Starting at the line that contains "所有的 Redis 对象都有下面这个对象头结构：", return every line through the end of the entries below, exactly and with nothing else.

_ _ _ _ _

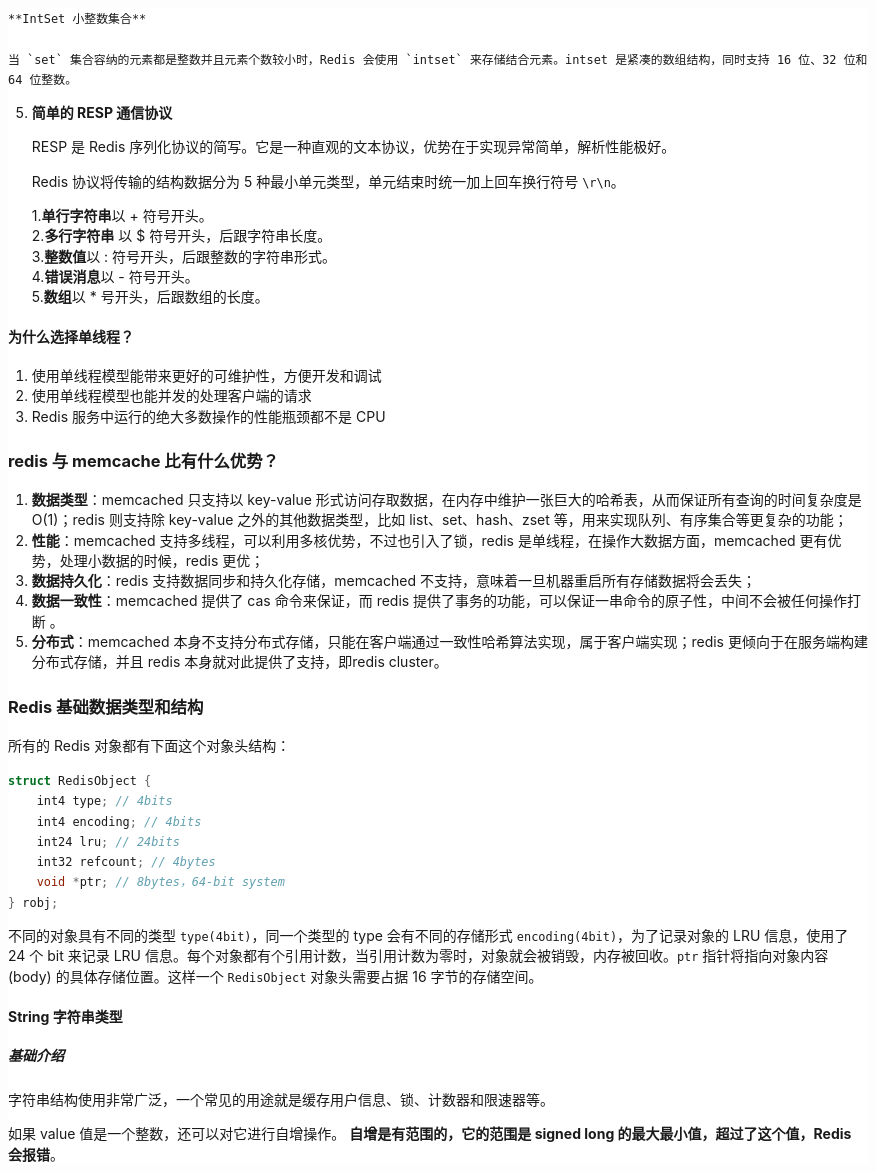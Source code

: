     **IntSet 小整数集合**

    当 `set` 集合容纳的元素都是整数并且元素个数较小时，Redis 会使用 `intset` 来存储结合元素。intset 是紧凑的数组结构，同时支持 16 位、32 位和 64 位整数。

5. **简单的 RESP 通信协议**

    RESP 是 Redis 序列化协议的简写。它是一种直观的文本协议，优势在于实现异常简单，解析性能极好。

    Redis 协议将传输的结构数据分为 5 种最小单元类型，单元结束时统一加上回车换行符号 `\r\n`。

    1.**单行字符串**以 + 符号开头。  
    2.**多行字符串** 以 $ 符号开头，后跟字符串长度。  
    3.**整数值**以 : 符号开头，后跟整数的字符串形式。  
    4.**错误消息**以 - 符号开头。  
    5.**数组**以 * 号开头，后跟数组的长度。  

#### 为什么选择单线程？

1. 使用单线程模型能带来更好的可维护性，方便开发和调试
2. 使用单线程模型也能并发的处理客户端的请求
3. Redis 服务中运行的绝大多数操作的性能瓶颈都不是 CPU

### redis 与 memcache 比有什么优势？

1. **数据类型**：memcached 只支持以 key-value 形式访问存取数据，在内存中维护一张巨大的哈希表，从而保证所有查询的时间复杂度是 O(1)；redis 则支持除 key-value 之外的其他数据类型，比如 list、set、hash、zset 等，用来实现队列、有序集合等更复杂的功能；
2. **性能**：memcached 支持多线程，可以利用多核优势，不过也引入了锁，redis 是单线程，在操作大数据方面，memcached 更有优势，处理小数据的时候，redis 更优；
3. **数据持久化**：redis 支持数据同步和持久化存储，memcached 不支持，意味着一旦机器重启所有存储数据将会丢失；
4. **数据一致性**：memcached 提供了 cas 命令来保证，而 redis 提供了事务的功能，可以保证一串命令的原子性，中间不会被任何操作打断 。
5. **分布式**：memcached 本身不支持分布式存储，只能在客户端通过一致性哈希算法实现，属于客户端实现；redis 更倾向于在服务端构建分布式存储，并且 redis 本身就对此提供了支持，即redis cluster。

### Redis 基础数据类型和结构

所有的 Redis 对象都有下面这个对象头结构：

```c
struct RedisObject {
    int4 type; // 4bits
    int4 encoding; // 4bits
    int24 lru; // 24bits
    int32 refcount; // 4bytes
    void *ptr; // 8bytes，64-bit system
} robj;
```

不同的对象具有不同的类型 `type(4bit)`，同一个类型的 type 会有不同的存储形式 `encoding(4bit)`，为了记录对象的 LRU 信息，使用了 24 个 bit 来记录 LRU 信息。每个对象都有个引用计数，当引用计数为零时，对象就会被销毁，内存被回收。`ptr` 指针将指向对象内容 (body) 的具体存储位置。这样一个 `RedisObject` 对象头需要占据 16 字节的存储空间。

#### String 字符串类型

##### 基础介绍

字符串结构使用非常广泛，一个常见的用途就是缓存用户信息、锁、计数器和限速器等。

如果 value 值是一个整数，还可以对它进行自增操作。
**自增是有范围的，它的范围是 signed long 的最大最小值，超过了这个值，Redis 会报错**。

_ _ _ _ _

__Expected answer__
所有的 Redis 对象都有下面这个对象头结构：

```c
struct RedisObject {
    int4 type; // 4bits
    int4 encoding; // 4bits
    int24 lru; // 24bits
    int32 refcount; // 4bytes
    void *ptr; // 8bytes，64-bit system
} robj;
```

不同的对象具有不同的类型 `type(4bit)`，同一个类型的 type 会有不同的存储形式 `encoding(4bit)`，为了记录对象的 LRU 信息，使用了 24 个 bit 来记录 LRU 信息。每个对象都有个引用计数，当引用计数为零时，对象就会被销毁，内存被回收。`ptr` 指针将指向对象内容 (body) 的具体存储位置。这样一个 `RedisObject` 对象头需要占据 16 字节的存储空间。

#### String 字符串类型

##### 基础介绍

字符串结构使用非常广泛，一个常见的用途就是缓存用户信息、锁、计数器和限速器等。

如果 value 值是一个整数，还可以对它进行自增操作。
**自增是有范围的，它的范围是 signed long 的最大最小值，超过了这个值，Redis 会报错**。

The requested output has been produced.